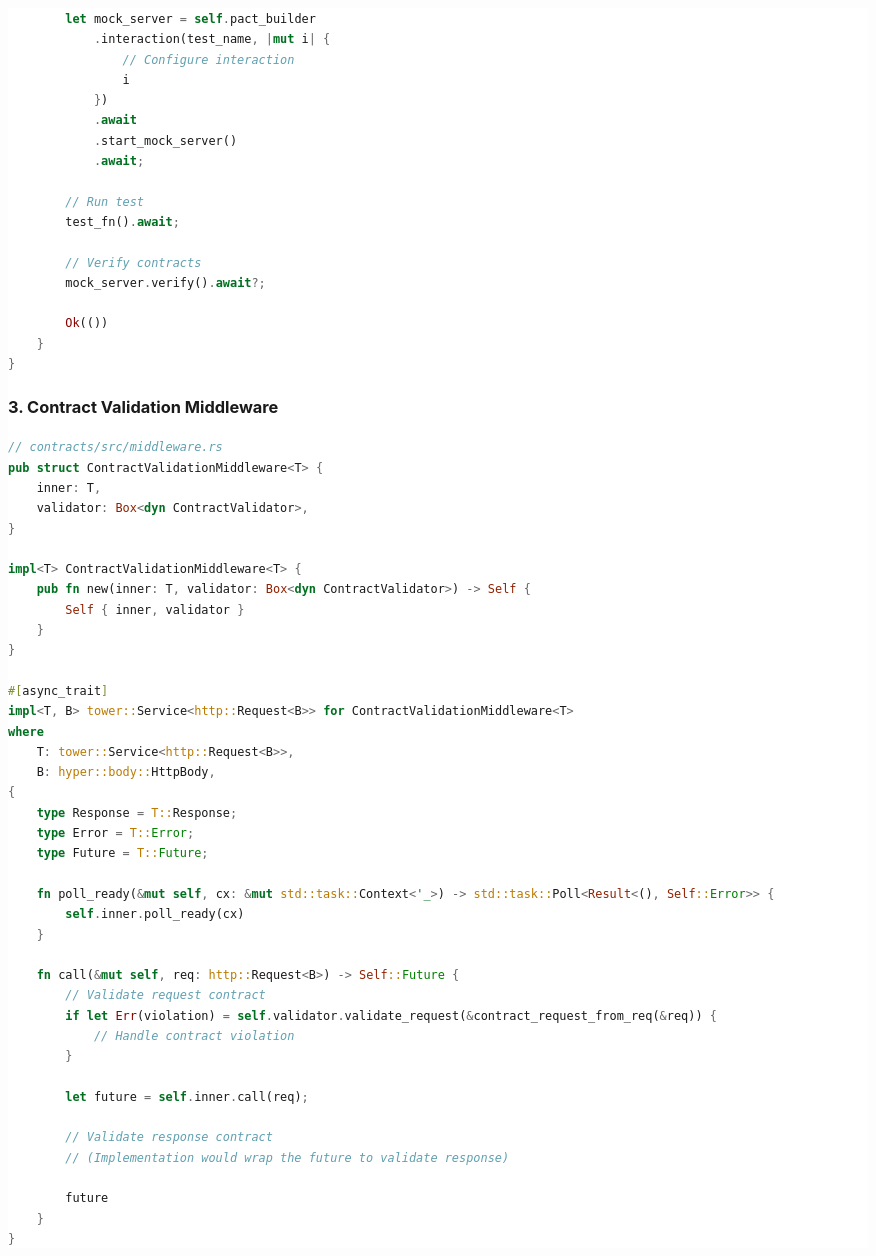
 ```rust
        let mock_server = self.pact_builder
            .interaction(test_name, |mut i| {
                // Configure interaction
                i
            })
            .await
            .start_mock_server()
            .await;

        // Run test
        test_fn().await;

        // Verify contracts
        mock_server.verify().await?;

        Ok(())
    }
}
```

### **3. Contract Validation Middleware**
```rust
// contracts/src/middleware.rs
pub struct ContractValidationMiddleware<T> {
    inner: T,
    validator: Box<dyn ContractValidator>,
}

impl<T> ContractValidationMiddleware<T> {
    pub fn new(inner: T, validator: Box<dyn ContractValidator>) -> Self {
        Self { inner, validator }
    }
}

#[async_trait]
impl<T, B> tower::Service<http::Request<B>> for ContractValidationMiddleware<T>
where
    T: tower::Service<http::Request<B>>,
    B: hyper::body::HttpBody,
{
    type Response = T::Response;
    type Error = T::Error;
    type Future = T::Future;

    fn poll_ready(&mut self, cx: &mut std::task::Context<'_>) -> std::task::Poll<Result<(), Self::Error>> {
        self.inner.poll_ready(cx)
    }

    fn call(&mut self, req: http::Request<B>) -> Self::Future {
        // Validate request contract
        if let Err(violation) = self.validator.validate_request(&contract_request_from_req(&req)) {
            // Handle contract violation
        }

        let future = self.inner.call(req);

        // Validate response contract
        // (Implementation would wrap the future to validate response)

        future
    }
}
```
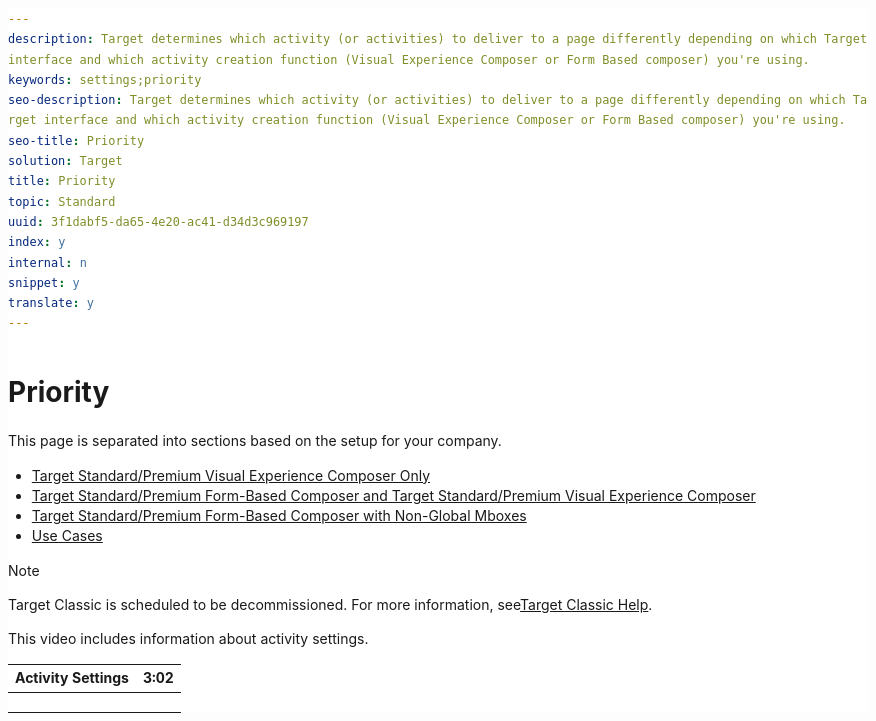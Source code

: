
 ```yaml
---
description: Target determines which activity (or activities) to deliver to a page differently depending on which Target interface and which activity creation function (Visual Experience Composer or Form Based composer) you're using.
keywords: settings;priority
seo-description: Target determines which activity (or activities) to deliver to a page differently depending on which Target interface and which activity creation function (Visual Experience Composer or Form Based composer) you're using.
seo-title: Priority
solution: Target
title: Priority
topic: Standard
uuid: 3f1dabf5-da65-4e20-ac41-d34d3c969197
index: y
internal: n
snippet: y
translate: y
---
```


# Priority

This page is separated into sections based on the setup for your company.

<ul class="simplelist"> 
 <li> <a href="c_priority.xml#concept_1780C11FEA57440499F0047DD6900E0F/section_4A0A317DFED345649B58B0CB5B410C8B" format="dita" scope="local">Target Standard/Premium Visual Experience Composer Only</a> </li> 
 <li> <a href="c_priority.xml#concept_1780C11FEA57440499F0047DD6900E0F/section_4620253E1CE942DD830724C7822B175F" format="dita" scope="local">Target Standard/Premium Form-Based Composer and Target Standard/Premium Visual Experience Composer</a> </li> 
 <li> <a href="c_priority.xml#concept_1780C11FEA57440499F0047DD6900E0F/section_C3F5F09B0B2D4EF795C5929D5C426A8C" format="dita" scope="local">Target Standard/Premium Form-Based Composer with Non-Global Mboxes</a> </li> 
 <li> <a href="c_priority.xml#concept_1780C11FEA57440499F0047DD6900E0F/section_F6A788AAC3884A2FA03E47F0557A1213" format="dita" scope="local">Use Cases</a> </li> 
</ul>



>[!NOTE]
>
>Target Classic is scheduled to be decommissioned. For more information, see[Target Classic Help](https://marketing.adobe.com/resources/help/en_US/tnt/help/). 


This video includes information about activity settings.

<table id="table_A3A70CC0C9F54131BB9F098B4DA8C9D6"> 
 <thead> 
  <tr> 
   <th class="entry" colspan="2">Activity Settings</th> 
   <th colname="col3" class="entry">3:02</th> 
  </tr>
 </thead>
 <tbody> 
  <tr> 
   <td colspan="2"> 
    <div width="550" class="video-iframe"> 
     <iframe src="https://www.youtube.com/embed/6XNEM8tUADo/" frameborder="0" webkitallowfullscreen="true" mozallowfullscreen="true" oallowfullscreen="true" msallowfullscreen="true" allowfullscreen="allowfullscreen" scrolling="no" width="550" height="345">https://www.youtube.com/embed/6XNEM8tUADo/</iframe>
    </div> </td> 
   <td colname="col3"> <p>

········

(Activity):
Nothing before the line holding "This video includes" belongs in the answer. Repeat that line and the rest of the listing exactly.

(Result):
This video includes information about activity settings.

<table id="table_A3A70CC0C9F54131BB9F098B4DA8C9D6"> 
 <thead> 
  <tr> 
   <th class="entry" colspan="2">Activity Settings</th> 
   <th colname="col3" class="entry">3:02</th> 
  </tr>
 </thead>
 <tbody> 
  <tr> 
   <td colspan="2"> 
    <div width="550" class="video-iframe"> 
     <iframe src="https://www.youtube.com/embed/6XNEM8tUADo/" frameborder="0" webkitallowfullscreen="true" mozallowfullscreen="true" oallowfullscreen="true" msallowfullscreen="true" allowfullscreen="allowfullscreen" scrolling="no" width="550" height="345">https://www.youtube.com/embed/6XNEM8tUADo/</iframe>
    </div> </td> 
   <td colname="col3"> <p>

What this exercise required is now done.